"Trois policiers qui sonnent au domicile d’un journaliste à 6h 40 du matin, l’interpellent, le traitent de « racaille » devant ses enfants, avant de le conduire au commissariat pour le déférer, menotté, après deux fouilles au corps intégrales, devant un juge. Cela s’est produit en France, en 2008, le vendredi 28 novembre.
Le journaliste s’appelle Vittorio de Filippis. Il travaille à Libération. Quel est donc le supposé gravissime délit de presse qui lui a valu ce « traitement de faveur » de la part de la justice ? Il n’a pas répondu à une convocation - qu’il dit n’avoir jamais reçue - dans le cadre d’une plainte en diffamation déposée par Xavier Niel, fondateur de Free, mécontent d’un article publié par Libération en 2006. A l’époque, Vittorio de Filippis était PDG et directeur de la publication du quotidien. Gérant de la société des personnels de Libération (SCPL), il venait en effet de succéder à Serge July.
Au printemps 2008, Xavier Niel a été débouté et condamné à des dommages et intérêts pour procédure abusive. Mais il s’acharne et a déposé une nouvelle plainte, cette fois à propos du commentaire d’un internaute sur l’article le concernant, et que Liberation.fr avait laissé en ligne.
Vittorio de Filippis travaille toujours à Libération, où la juge d’instruction pouvait à tout moment le contacter.
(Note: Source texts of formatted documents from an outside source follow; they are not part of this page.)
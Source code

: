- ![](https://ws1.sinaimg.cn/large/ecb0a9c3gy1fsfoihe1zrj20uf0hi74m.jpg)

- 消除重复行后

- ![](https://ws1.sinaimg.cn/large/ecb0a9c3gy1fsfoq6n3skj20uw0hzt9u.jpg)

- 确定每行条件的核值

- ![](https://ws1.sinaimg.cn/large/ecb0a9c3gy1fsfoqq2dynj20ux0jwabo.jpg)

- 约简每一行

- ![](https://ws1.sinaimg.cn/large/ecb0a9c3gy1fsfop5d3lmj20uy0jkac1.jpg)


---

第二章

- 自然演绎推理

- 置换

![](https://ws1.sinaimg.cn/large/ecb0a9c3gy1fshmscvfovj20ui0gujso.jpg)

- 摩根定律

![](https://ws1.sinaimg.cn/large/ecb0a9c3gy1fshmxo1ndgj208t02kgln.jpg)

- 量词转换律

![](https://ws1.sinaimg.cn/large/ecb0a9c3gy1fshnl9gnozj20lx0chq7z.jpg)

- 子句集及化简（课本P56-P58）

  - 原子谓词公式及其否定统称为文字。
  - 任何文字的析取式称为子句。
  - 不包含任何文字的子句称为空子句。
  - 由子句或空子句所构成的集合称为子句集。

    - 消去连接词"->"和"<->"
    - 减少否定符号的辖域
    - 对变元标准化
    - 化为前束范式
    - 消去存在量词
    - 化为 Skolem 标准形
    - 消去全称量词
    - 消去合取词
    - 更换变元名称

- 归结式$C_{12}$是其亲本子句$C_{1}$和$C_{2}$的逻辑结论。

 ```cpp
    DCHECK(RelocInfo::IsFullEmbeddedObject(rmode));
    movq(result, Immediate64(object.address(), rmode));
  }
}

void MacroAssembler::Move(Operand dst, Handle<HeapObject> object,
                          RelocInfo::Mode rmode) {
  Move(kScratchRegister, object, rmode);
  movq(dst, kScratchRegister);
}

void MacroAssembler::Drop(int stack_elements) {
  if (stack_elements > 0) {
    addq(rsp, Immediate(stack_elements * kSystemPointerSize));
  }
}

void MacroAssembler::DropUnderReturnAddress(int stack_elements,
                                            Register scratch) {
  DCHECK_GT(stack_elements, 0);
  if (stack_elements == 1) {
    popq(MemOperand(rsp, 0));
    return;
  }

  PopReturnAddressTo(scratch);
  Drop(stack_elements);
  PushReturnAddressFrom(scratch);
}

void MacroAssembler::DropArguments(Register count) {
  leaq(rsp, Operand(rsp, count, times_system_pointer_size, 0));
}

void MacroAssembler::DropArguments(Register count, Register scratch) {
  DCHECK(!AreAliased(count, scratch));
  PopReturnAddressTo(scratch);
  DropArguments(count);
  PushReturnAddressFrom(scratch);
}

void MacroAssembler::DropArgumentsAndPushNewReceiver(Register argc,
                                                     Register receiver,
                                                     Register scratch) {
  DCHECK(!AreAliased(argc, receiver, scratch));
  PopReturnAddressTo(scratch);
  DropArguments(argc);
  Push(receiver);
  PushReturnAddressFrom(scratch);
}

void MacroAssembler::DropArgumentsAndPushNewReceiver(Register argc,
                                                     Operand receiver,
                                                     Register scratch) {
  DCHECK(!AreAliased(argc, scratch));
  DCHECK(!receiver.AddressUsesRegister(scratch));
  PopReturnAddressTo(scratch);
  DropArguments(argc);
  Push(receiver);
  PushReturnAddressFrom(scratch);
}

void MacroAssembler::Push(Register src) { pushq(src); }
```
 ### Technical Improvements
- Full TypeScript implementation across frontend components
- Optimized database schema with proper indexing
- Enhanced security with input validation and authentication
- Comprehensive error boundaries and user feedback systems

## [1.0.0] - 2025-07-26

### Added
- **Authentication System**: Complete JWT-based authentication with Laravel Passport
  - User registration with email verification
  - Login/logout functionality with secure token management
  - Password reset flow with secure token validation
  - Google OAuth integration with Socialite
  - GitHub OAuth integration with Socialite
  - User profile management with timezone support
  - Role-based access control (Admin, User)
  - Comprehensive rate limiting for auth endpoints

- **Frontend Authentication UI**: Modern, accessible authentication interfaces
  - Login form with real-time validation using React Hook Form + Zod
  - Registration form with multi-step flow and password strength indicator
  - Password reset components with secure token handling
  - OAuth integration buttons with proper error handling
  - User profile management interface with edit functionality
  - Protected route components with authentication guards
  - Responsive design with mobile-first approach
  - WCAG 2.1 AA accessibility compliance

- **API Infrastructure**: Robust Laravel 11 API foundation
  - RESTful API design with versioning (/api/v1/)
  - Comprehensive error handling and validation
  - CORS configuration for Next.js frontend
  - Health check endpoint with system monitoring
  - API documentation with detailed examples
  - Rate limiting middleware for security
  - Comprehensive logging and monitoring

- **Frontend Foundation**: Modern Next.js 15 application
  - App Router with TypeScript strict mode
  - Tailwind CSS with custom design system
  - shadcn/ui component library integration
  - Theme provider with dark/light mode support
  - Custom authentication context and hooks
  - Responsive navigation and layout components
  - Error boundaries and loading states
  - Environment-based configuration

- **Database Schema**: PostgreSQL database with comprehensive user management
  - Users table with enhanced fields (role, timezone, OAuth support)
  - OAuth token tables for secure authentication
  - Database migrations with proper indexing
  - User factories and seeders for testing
Mais dans une société qui veut mettre en prison les enfants de douze ans, et où le chef de l’État porte plainte contre n’importe quel citoyen qui ose le brocarder, interpeller à son domicile un journaliste, l’insulter devant ses enfants, le faire déshabiller et le menotter pour un simple soupçon de diffamation semble une procédure « normale » !
Le Syndicat National des Journalistes, première organisation de la profession, ne peut accepter que de telles pratiques se banalisent. Il dénonce fermement la démesure avec laquelle sont désormais instruits certains délits de presse, et y voit une manœuvre de plus visant à intimider un secteur professionnel, déjà victime d’un climat de dénigrement quasi-systématique de la part de certains milieux politiques et économiques.
Le SNJ apporte son entier soutien à Vittorio de Filippis et à la rédaction de Libération."